Task directions:
Each entry below must be repeated exactly, with pictures left out.

Material supplied:
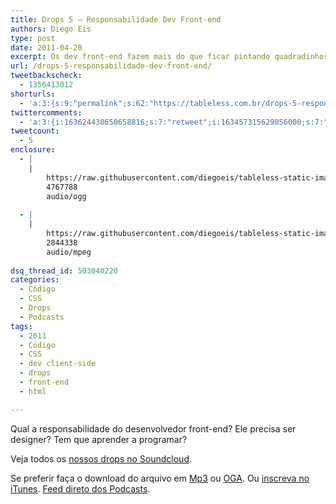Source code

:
 ```yaml
---
title: Drops 5 – Responsabilidade Dev Front-end
authors: Diego Eis
type: post
date: 2011-04-20
excerpt: Os dev front-end fazem mais do que ficar pintando quadradinhos o dia inteiro.
url: /drops-5-responsabilidade-dev-front-end/
tweetbackscheck:
  - 1356413012
shorturls:
  - 'a:3:{s:9:"permalink";s:62:"https://tableless.com.br/drops-5-responsabilidade-dev-front-end";s:7:"tinyurl";s:26:"https://tinyurl.com/3gt3z8w";s:4:"isgd";s:19:"https://is.gd/SNw9iS";}'
twittercomments:
  - 'a:3:{i:163624430650658816;s:7:"retweet";i:163457315629056000;s:7:"retweet";i:163457053992562688;s:7:"retweet";}'
tweetcount:
  - 5
enclosure:
  - |
    |
        https://raw.githubusercontent.com/diegoeis/tableless-static-images/master/2011/04/drops5-dev-frontend.ogg
        4767788
        audio/ogg
        
  - |
    |
        https://raw.githubusercontent.com/diegoeis/tableless-static-images/master/2011/04/drops5-dev-frontend.mp3
        2844338
        audio/mpeg
        
dsq_thread_id: 503040220
categories:
  - Código
  - CSS
  - Drops
  - Podcasts
tags:
  - 2011
  - Código
  - CSS
  - dev client-side
  - drops
  - front-end
  - html

---
```

Qual a responsabilidade do desenvolvedor front-end? Ele precisa ser designer? Tem que aprender a programar? 

<!--audio controls> 
<source src="https://raw.githubusercontent.com/diegoeis/tableless-static-images/master/2011/04/drops5-dev-frontend.ogg" type="audio/ogg" />
<source src="https://raw.githubusercontent.com/diegoeis/tableless-static-images/master/2011/04/drops5-dev-frontend.mp3" type="audio/mpeg" />
 Se preferir faça o download do arquivo em <a href="https://raw.githubusercontent.com/diegoeis/tableless-static-images/master/2011/04/drops5-dev-frontend.mp3" title="Audio MP3">Mp3</a> ou <a href="https://raw.githubusercontent.com/diegoeis/tableless-static-images/master/2011/04/drops5-dev-frontend.ogg" title="Audio OGG">OGA</a>.
</audio-->



Veja todos os [nossos drops no Soundcloud][1].

Se preferir faça o download do arquivo em [Mp3][2] ou [OGA][3]. Ou [inscreva no iTunes][4]. <a href="https://tableless.com.br/?feed=podcast" rel="external">Feed direto dos Podcasts</a>.

 [1]: https://soundcloud.com/tableless
 [2]: https://raw.githubusercontent.com/diegoeis/tableless-static-images/master/2011/04/drops5-dev-frontend.mp3 "Audio MP3"
 [3]: https://raw.githubusercontent.com/diegoeis/tableless-static-images/master/2011/04/drops5-dev-frontend.ogg "Audio OGG"
 [4]: https://itunes.apple.com/us/podcast/tableless-desenvolvimento/id73330789 "Drops do Tableless no iTunes."
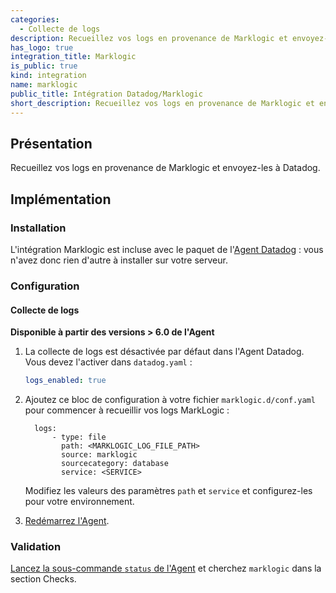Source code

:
 ```yaml
---
categories:
  - Collecte de logs
description: Recueillez vos logs en provenance de Marklogic et envoyez-les à Datadog.
has_logo: true
integration_title: Marklogic
is_public: true
kind: integration
name: marklogic
public_title: Intégration Datadog/Marklogic
short_description: Recueillez vos logs en provenance de Marklogic et envoyez-les à Datadog.
---
```

## Présentation

Recueillez vos logs en provenance de Marklogic et envoyez-les à Datadog.

## Implémentation
### Installation

L'intégration Marklogic est incluse avec le paquet de l'[Agent Datadog][1] : vous n'avez donc rien d'autre à installer sur votre serveur.

### Configuration

#### Collecte de logs

**Disponible à partir des versions > 6.0 de l'Agent**

1. La collecte de logs est désactivée par défaut dans l'Agent Datadog. Vous devez l'activer dans `datadog.yaml` :

    ```yaml
    logs_enabled: true
    ```

2. Ajoutez ce bloc de configuration à votre fichier `marklogic.d/conf.yaml` pour commencer à recueillir vos logs MarkLogic :

    ```
      logs:
          - type: file
            path: <MARKLOGIC_LOG_FILE_PATH>
            source: marklogic
            sourcecategory: database
            service: <SERVICE>
    ```

   Modifiez les valeurs des paramètres `path` et `service` et configurez-les pour votre environnement.

3. [Redémarrez l'Agent][2].

### Validation

[Lancez la sous-commande `status` de l'Agent][3] et cherchez `marklogic` dans la section Checks.

[1]: https://app.datadoghq.com/account/settings#agent
[2]: /fr/agent/guide/agent-commands/?tab=agentv6#restart-the-agent
[3]: /fr/agent/guide/agent-commands/?tab=agentv6#agent-status-and-information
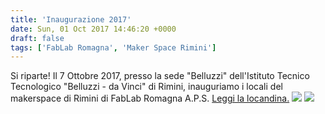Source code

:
 ```yaml
---
title: 'Inaugurazione 2017'
date: Sun, 01 Oct 2017 14:46:20 +0000
draft: false
tags: ['FabLab Romagna', 'Maker Space Rimini']
---
```


Si riparte! Il 7 Ottobre 2017, presso la sede "Belluzzi" dell'Istituto Tecnico Tecnologico "Belluzzi - da Vinci" di Rimini, inauguriamo  i locali del  makerspace di Rimini di FabLab Romagna A.P.S. [Leggi la locandina.](https://spark.adobe.com/page/CE7qeKNMQ6Tht/) [![](http://fablabromagna.org/blog/wp-content/uploads/2017/10/LAB2.jpg)](http://fablabromagna.org/blog/wp-content/uploads/2017/10/LAB2.jpg) [![](http://fablabromagna.org/blog/wp-content/uploads/2017/10/LAB1-1024x765.jpg)](http://fablabromagna.org/blog/wp-content/uploads/2017/10/LAB1.jpg)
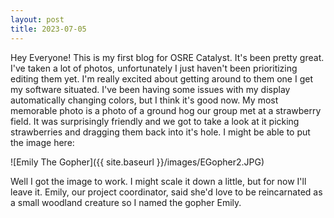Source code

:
 ```yaml
---
layout: post
title: 2023-07-05
---
```


Hey Everyone! This is my first blog for OSRE Catalyst. It's been pretty great. I've taken a lot of photos, unfortunately I just haven't been prioritizing editing them yet. I'm really excited about getting around to them one I get my software situated. I've been having some issues with my display automatically changing colors, but I think it's good now. My most memorable photo is a photo of a ground hog our group met at a strawberry field. It was surprisingly friendly and we got to take a look at it picking strawberries and dragging them back into it's hole. I might be able to put the image here: 

![Emily The Gopher]({{ site.baseurl }}/images/EGopher2.JPG)

Well I got the image to work. I might scale it down a little, but for now I'll leave it. Emily, our project coordinator, said she'd love to be reincarnated as a small woodland creature so I named the gopher Emily.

Exercise answer:
Source code

:
 ```yaml
---
title: Drops 5 – Responsabilidade Dev Front-end
authors: Diego Eis
type: post
date: 2011-04-20
excerpt: Os dev front-end fazem mais do que ficar pintando quadradinhos o dia inteiro.
url: /drops-5-responsabilidade-dev-front-end/
tweetbackscheck:
  - 1356413012
shorturls:
  - 'a:3:{s:9:"permalink";s:62:"https://tableless.com.br/drops-5-responsabilidade-dev-front-end";s:7:"tinyurl";s:26:"https://tinyurl.com/3gt3z8w";s:4:"isgd";s:19:"https://is.gd/SNw9iS";}'
twittercomments:
  - 'a:3:{i:163624430650658816;s:7:"retweet";i:163457315629056000;s:7:"retweet";i:163457053992562688;s:7:"retweet";}'
tweetcount:
  - 5
enclosure:
  - |
    |
        https://raw.githubusercontent.com/diegoeis/tableless-static-images/master/2011/04/drops5-dev-frontend.ogg
        4767788
        audio/ogg
        
  - |
    |
        https://raw.githubusercontent.com/diegoeis/tableless-static-images/master/2011/04/drops5-dev-frontend.mp3
        2844338
        audio/mpeg
        
dsq_thread_id: 503040220
categories:
  - Código
  - CSS
  - Drops
  - Podcasts
tags:
  - 2011
  - Código
  - CSS
  - dev client-side
  - drops
  - front-end
  - html

---
```

Qual a responsabilidade do desenvolvedor front-end? Ele precisa ser designer? Tem que aprender a programar? 

<!--audio controls> 
<source src="https://raw.githubusercontent.com/diegoeis/tableless-static-images/master/2011/04/drops5-dev-frontend.ogg" type="audio/ogg" />
<source src="https://raw.githubusercontent.com/diegoeis/tableless-static-images/master/2011/04/drops5-dev-frontend.mp3" type="audio/mpeg" />
 Se preferir faça o download do arquivo em <a href="https://raw.githubusercontent.com/diegoeis/tableless-static-images/master/2011/04/drops5-dev-frontend.mp3" title="Audio MP3">Mp3</a> ou <a href="https://raw.githubusercontent.com/diegoeis/tableless-static-images/master/2011/04/drops5-dev-frontend.ogg" title="Audio OGG">OGA</a>.
</audio-->



Veja todos os [nossos drops no Soundcloud][1].

Se preferir faça o download do arquivo em [Mp3][2] ou [OGA][3]. Ou [inscreva no iTunes][4]. <a href="https://tableless.com.br/?feed=podcast" rel="external">Feed direto dos Podcasts</a>.

 [1]: https://soundcloud.com/tableless
 [2]: https://raw.githubusercontent.com/diegoeis/tableless-static-images/master/2011/04/drops5-dev-frontend.mp3 "Audio MP3"
 [3]: https://raw.githubusercontent.com/diegoeis/tableless-static-images/master/2011/04/drops5-dev-frontend.ogg "Audio OGG"
 [4]: https://itunes.apple.com/us/podcast/tableless-desenvolvimento/id73330789 "Drops do Tableless no iTunes."
Source code

:
 ```yaml
---
categories:
  - Collecte de logs
description: Recueillez vos logs en provenance de Marklogic et envoyez-les à Datadog.
has_logo: true
integration_title: Marklogic
is_public: true
kind: integration
name: marklogic
public_title: Intégration Datadog/Marklogic
short_description: Recueillez vos logs en provenance de Marklogic et envoyez-les à Datadog.
---
```

## Présentation

Recueillez vos logs en provenance de Marklogic et envoyez-les à Datadog.

## Implémentation
### Installation

L'intégration Marklogic est incluse avec le paquet de l'[Agent Datadog][1] : vous n'avez donc rien d'autre à installer sur votre serveur.

### Configuration

#### Collecte de logs

**Disponible à partir des versions > 6.0 de l'Agent**

1. La collecte de logs est désactivée par défaut dans l'Agent Datadog. Vous devez l'activer dans `datadog.yaml` :

    ```yaml
    logs_enabled: true
    ```

2. Ajoutez ce bloc de configuration à votre fichier `marklogic.d/conf.yaml` pour commencer à recueillir vos logs MarkLogic :

    ```
      logs:
          - type: file
            path: <MARKLOGIC_LOG_FILE_PATH>
            source: marklogic
            sourcecategory: database
            service: <SERVICE>
    ```

   Modifiez les valeurs des paramètres `path` et `service` et configurez-les pour votre environnement.

3. [Redémarrez l'Agent][2].

### Validation

[Lancez la sous-commande `status` de l'Agent][3] et cherchez `marklogic` dans la section Checks.

[1]: https://app.datadoghq.com/account/settings#agent
[2]: /fr/agent/guide/agent-commands/?tab=agentv6#restart-the-agent
[3]: /fr/agent/guide/agent-commands/?tab=agentv6#agent-status-and-information
Source code

:
 ```yaml
---
title: 'Inaugurazione 2017'
date: Sun, 01 Oct 2017 14:46:20 +0000
draft: false
tags: ['FabLab Romagna', 'Maker Space Rimini']
---
```


Si riparte! Il 7 Ottobre 2017, presso la sede "Belluzzi" dell'Istituto Tecnico Tecnologico "Belluzzi - da Vinci" di Rimini, inauguriamo  i locali del  makerspace di Rimini di FabLab Romagna A.P.S. [Leggi la locandina.](https://spark.adobe.com/page/CE7qeKNMQ6Tht/) [![](http://fablabromagna.org/blog/wp-content/uploads/2017/10/LAB2.jpg)](http://fablabromagna.org/blog/wp-content/uploads/2017/10/LAB2.jpg) [![](http://fablabromagna.org/blog/wp-content/uploads/2017/10/LAB1-1024x765.jpg)](http://fablabromagna.org/blog/wp-content/uploads/2017/10/LAB1.jpg)
Source code

:
 ```yaml
---
layout: post
title: 2023-07-05
---
```


Hey Everyone! This is my first blog for OSRE Catalyst. It's been pretty great. I've taken a lot of photos, unfortunately I just haven't been prioritizing editing them yet. I'm really excited about getting around to them one I get my software situated. I've been having some issues with my display automatically changing colors, but I think it's good now. My most memorable photo is a photo of a ground hog our group met at a strawberry field. It was surprisingly friendly and we got to take a look at it picking strawberries and dragging them back into it's hole. I might be able to put the image here: 

![Emily The Gopher]({{ site.baseurl }}/images/EGopher2.JPG)

Well I got the image to work. I might scale it down a little, but for now I'll leave it. Emily, our project coordinator, said she'd love to be reincarnated as a small woodland creature so I named the gopher Emily.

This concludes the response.